▶ **The input**
☆ ☆ ☆ ☆ ☆ ☆ ☆

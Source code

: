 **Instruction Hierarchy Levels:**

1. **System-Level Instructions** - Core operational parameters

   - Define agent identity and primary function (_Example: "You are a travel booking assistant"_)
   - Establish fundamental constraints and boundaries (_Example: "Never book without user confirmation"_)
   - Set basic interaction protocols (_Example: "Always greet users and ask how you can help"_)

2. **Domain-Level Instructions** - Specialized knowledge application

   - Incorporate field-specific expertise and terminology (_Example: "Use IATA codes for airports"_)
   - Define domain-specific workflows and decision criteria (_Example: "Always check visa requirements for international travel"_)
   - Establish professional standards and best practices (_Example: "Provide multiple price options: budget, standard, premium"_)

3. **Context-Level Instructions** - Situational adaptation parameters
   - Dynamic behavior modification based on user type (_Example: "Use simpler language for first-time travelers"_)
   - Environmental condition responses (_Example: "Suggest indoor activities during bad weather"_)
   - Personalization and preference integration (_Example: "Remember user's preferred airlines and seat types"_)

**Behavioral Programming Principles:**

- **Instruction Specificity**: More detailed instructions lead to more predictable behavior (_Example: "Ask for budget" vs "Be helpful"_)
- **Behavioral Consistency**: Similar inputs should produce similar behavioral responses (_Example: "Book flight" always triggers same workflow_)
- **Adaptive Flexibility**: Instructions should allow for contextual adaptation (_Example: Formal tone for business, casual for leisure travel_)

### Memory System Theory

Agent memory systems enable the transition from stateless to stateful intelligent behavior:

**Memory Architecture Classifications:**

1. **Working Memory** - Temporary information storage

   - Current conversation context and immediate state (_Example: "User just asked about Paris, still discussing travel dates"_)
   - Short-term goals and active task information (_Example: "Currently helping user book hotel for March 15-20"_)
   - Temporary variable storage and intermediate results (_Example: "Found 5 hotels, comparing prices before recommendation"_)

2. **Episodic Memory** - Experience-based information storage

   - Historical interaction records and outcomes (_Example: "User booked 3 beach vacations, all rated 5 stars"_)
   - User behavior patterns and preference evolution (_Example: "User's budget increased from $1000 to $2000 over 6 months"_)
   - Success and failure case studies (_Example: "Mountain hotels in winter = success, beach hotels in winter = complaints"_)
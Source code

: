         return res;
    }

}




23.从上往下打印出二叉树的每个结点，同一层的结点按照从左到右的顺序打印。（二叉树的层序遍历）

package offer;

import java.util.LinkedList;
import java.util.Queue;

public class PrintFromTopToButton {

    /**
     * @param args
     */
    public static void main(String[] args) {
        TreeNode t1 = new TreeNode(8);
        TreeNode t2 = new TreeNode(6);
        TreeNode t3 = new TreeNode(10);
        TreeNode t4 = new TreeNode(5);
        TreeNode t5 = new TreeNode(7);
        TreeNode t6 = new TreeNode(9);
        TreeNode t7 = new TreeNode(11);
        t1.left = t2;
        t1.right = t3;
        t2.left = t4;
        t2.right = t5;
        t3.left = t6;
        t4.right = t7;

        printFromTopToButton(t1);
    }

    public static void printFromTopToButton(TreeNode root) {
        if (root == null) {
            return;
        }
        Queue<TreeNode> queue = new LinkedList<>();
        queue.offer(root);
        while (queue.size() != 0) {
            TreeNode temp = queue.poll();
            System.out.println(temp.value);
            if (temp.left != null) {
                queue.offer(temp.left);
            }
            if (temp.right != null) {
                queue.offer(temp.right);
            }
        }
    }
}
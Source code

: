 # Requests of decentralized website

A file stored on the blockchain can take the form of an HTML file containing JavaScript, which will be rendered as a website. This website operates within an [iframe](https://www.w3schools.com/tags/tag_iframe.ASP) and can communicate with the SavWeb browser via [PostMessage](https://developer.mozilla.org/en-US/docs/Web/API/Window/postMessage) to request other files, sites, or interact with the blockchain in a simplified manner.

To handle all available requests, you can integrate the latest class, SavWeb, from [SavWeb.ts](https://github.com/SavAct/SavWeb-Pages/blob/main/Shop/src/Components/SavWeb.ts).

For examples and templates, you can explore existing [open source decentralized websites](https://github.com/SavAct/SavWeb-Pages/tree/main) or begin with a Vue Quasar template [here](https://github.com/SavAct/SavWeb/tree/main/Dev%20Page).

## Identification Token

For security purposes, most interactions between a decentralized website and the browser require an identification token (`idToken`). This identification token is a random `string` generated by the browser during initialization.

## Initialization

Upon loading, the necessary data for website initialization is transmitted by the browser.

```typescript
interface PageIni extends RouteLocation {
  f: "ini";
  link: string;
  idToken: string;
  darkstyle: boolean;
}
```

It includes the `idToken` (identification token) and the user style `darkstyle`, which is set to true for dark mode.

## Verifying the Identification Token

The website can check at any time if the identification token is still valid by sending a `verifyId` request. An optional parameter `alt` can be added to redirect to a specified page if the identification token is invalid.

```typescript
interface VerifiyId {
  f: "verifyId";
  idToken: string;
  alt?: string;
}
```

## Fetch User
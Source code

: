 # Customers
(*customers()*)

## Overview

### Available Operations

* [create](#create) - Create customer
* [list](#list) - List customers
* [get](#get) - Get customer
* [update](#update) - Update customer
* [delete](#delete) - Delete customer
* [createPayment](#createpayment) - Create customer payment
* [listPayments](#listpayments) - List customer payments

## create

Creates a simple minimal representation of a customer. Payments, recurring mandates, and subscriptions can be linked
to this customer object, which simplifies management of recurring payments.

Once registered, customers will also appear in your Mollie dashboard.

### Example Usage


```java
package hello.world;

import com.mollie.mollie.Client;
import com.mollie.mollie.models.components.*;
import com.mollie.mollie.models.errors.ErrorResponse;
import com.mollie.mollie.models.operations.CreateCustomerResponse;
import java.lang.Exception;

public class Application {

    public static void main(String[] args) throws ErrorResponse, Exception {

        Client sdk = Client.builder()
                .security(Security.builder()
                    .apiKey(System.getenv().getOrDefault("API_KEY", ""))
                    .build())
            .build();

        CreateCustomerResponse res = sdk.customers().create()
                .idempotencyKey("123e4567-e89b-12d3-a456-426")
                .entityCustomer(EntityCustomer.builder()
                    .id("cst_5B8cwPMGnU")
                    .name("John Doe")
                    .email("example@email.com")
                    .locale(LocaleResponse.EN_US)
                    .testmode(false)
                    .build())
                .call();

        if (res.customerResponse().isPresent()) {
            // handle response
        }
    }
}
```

☆ ☆ ☆ ☆ ☆ ☆ ☆

Word for word, restate the data above from its first line down to and including the line with "- **Behavioral Consistency**: Similar".

▶ **Response for this exercise**
Source code

: **Instruction Hierarchy Levels:**

1. **System-Level Instructions** - Core operational parameters

   - Define agent identity and primary function (_Example: "You are a travel booking assistant"_)
   - Establish fundamental constraints and boundaries (_Example: "Never book without user confirmation"_)
   - Set basic interaction protocols (_Example: "Always greet users and ask how you can help"_)

2. **Domain-Level Instructions** - Specialized knowledge application

   - Incorporate field-specific expertise and terminology (_Example: "Use IATA codes for airports"_)
   - Define domain-specific workflows and decision criteria (_Example: "Always check visa requirements for international travel"_)
   - Establish professional standards and best practices (_Example: "Provide multiple price options: budget, standard, premium"_)

3. **Context-Level Instructions** - Situational adaptation parameters
   - Dynamic behavior modification based on user type (_Example: "Use simpler language for first-time travelers"_)
   - Environmental condition responses (_Example: "Suggest indoor activities during bad weather"_)
   - Personalization and preference integration (_Example: "Remember user's preferred airlines and seat types"_)

**Behavioral Programming Principles:**

- **Instruction Specificity**: More detailed instructions lead to more predictable behavior (_Example: "Ask for budget" vs "Be helpful"_)
- **Behavioral Consistency**: Similar inputs should produce similar behavioral responses (_Example: "Book flight" always triggers same workflow_)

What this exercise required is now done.